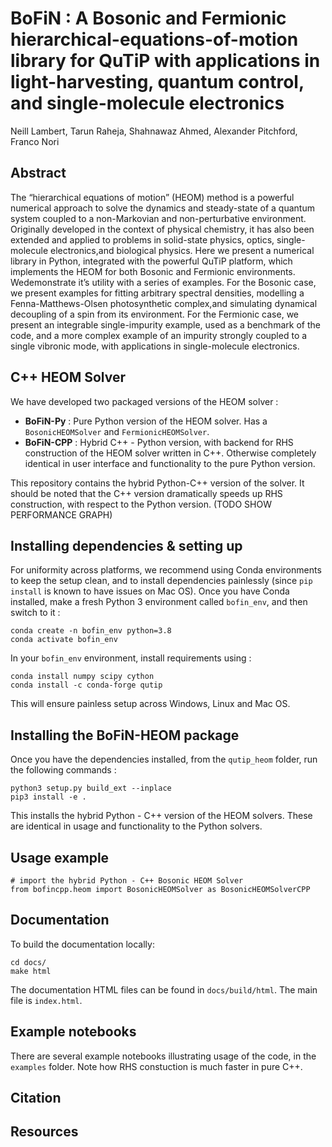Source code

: # BoFiN : A Bosonic and Fermionic hierarchical-equations-of-motion library for QuTiP with applications in light-harvesting, quantum control, and single-molecule electronics

Neill Lambert, Tarun Raheja, Shahnawaz Ahmed, Alexander Pitchford, Franco Nori 

## Abstract

The “hierarchical equations of motion” (HEOM) method is a powerful numerical approach to solve the dynamics and steady-state of a quantum system coupled to a non-Markovian and non-perturbative environment. Originally developed in the context of physical chemistry, it has also been extended and applied to problems in solid-state physics, optics, single-molecule electronics,and biological physics. Here we present a numerical library in Python, integrated with the powerful QuTiP platform, which implements the HEOM for both Bosonic and Fermionic environments. Wedemonstrate it’s utility with a series of examples.  For the Bosonic case, we present examples for fitting arbitrary spectral densities, modelling a Fenna-Matthews-Olsen photosynthetic complex,and simulating dynamical decoupling of a spin from its environment.  For the Fermionic case, we present an integrable single-impurity example, used as a benchmark of the code, and a more complex example of an impurity strongly coupled to a single vibronic mode, with applications in single-molecule electronics.

## C++ HEOM Solver

We have developed two packaged versions of the HEOM solver : 

- **BoFiN-Py** : Pure Python version of the HEOM solver. Has a `BosonicHEOMSolver` and `FermionicHEOMSolver`.
- **BoFiN-CPP** : Hybrid C++ - Python version, with backend for RHS construction of the HEOM solver written in C++. Otherwise completely identical in user interface and functionality to the pure Python version.

This repository contains the hybrid Python-C++ version of the solver. It should be noted that the C++ version dramatically speeds up RHS construction, with respect to the Python version. (TODO SHOW PERFORMANCE GRAPH)


## Installing dependencies & setting up

For uniformity across platforms, we recommend using Conda environments to keep the setup clean, and to install dependencies painlessly (since `pip install` is known to have issues on Mac OS). Once you have Conda installed, make a fresh Python 3 environment called `bofin_env`, and then switch to it :

```
conda create -n bofin_env python=3.8
conda activate bofin_env
```

In your `bofin_env` environment, install requirements using :
```
conda install numpy scipy cython
conda install -c conda-forge qutip
```

This will ensure painless setup across Windows, Linux and Mac OS.

## Installing the BoFiN-HEOM package

Once you have the dependencies installed, from the `qutip_heom` folder, run the following commands :
```
python3 setup.py build_ext --inplace
pip3 install -e .
```
This installs the hybrid Python - C++ version of the HEOM solvers. These are identical in usage and functionality to the Python solvers.

## Usage example

```
# import the hybrid Python - C++ Bosonic HEOM Solver
from bofincpp.heom import BosonicHEOMSolver as BosonicHEOMSolverCPP
```

## Documentation

To build the documentation locally:
```
cd docs/
make html
```

The documentation HTML files can be found in `docs/build/html`. The main file is `index.html`.

## Example notebooks

There are several example notebooks illustrating usage of the code, in the `examples` folder. Note how RHS constuction is much faster in pure C++.

## Citation

## Resources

_ _ _ _

• [Your objective]:
Everything before the line containing "## Documentation" stays out. Write out that line and the rest of the entries exactly.

• [Exercise answer]:
## Documentation

To build the documentation locally:
```
cd docs/
make html
```

The documentation HTML files can be found in `docs/build/html`. The main file is `index.html`.

## Example notebooks

There are several example notebooks illustrating usage of the code, in the `examples` folder. Note how RHS constuction is much faster in pure C++.

## Citation

## Resources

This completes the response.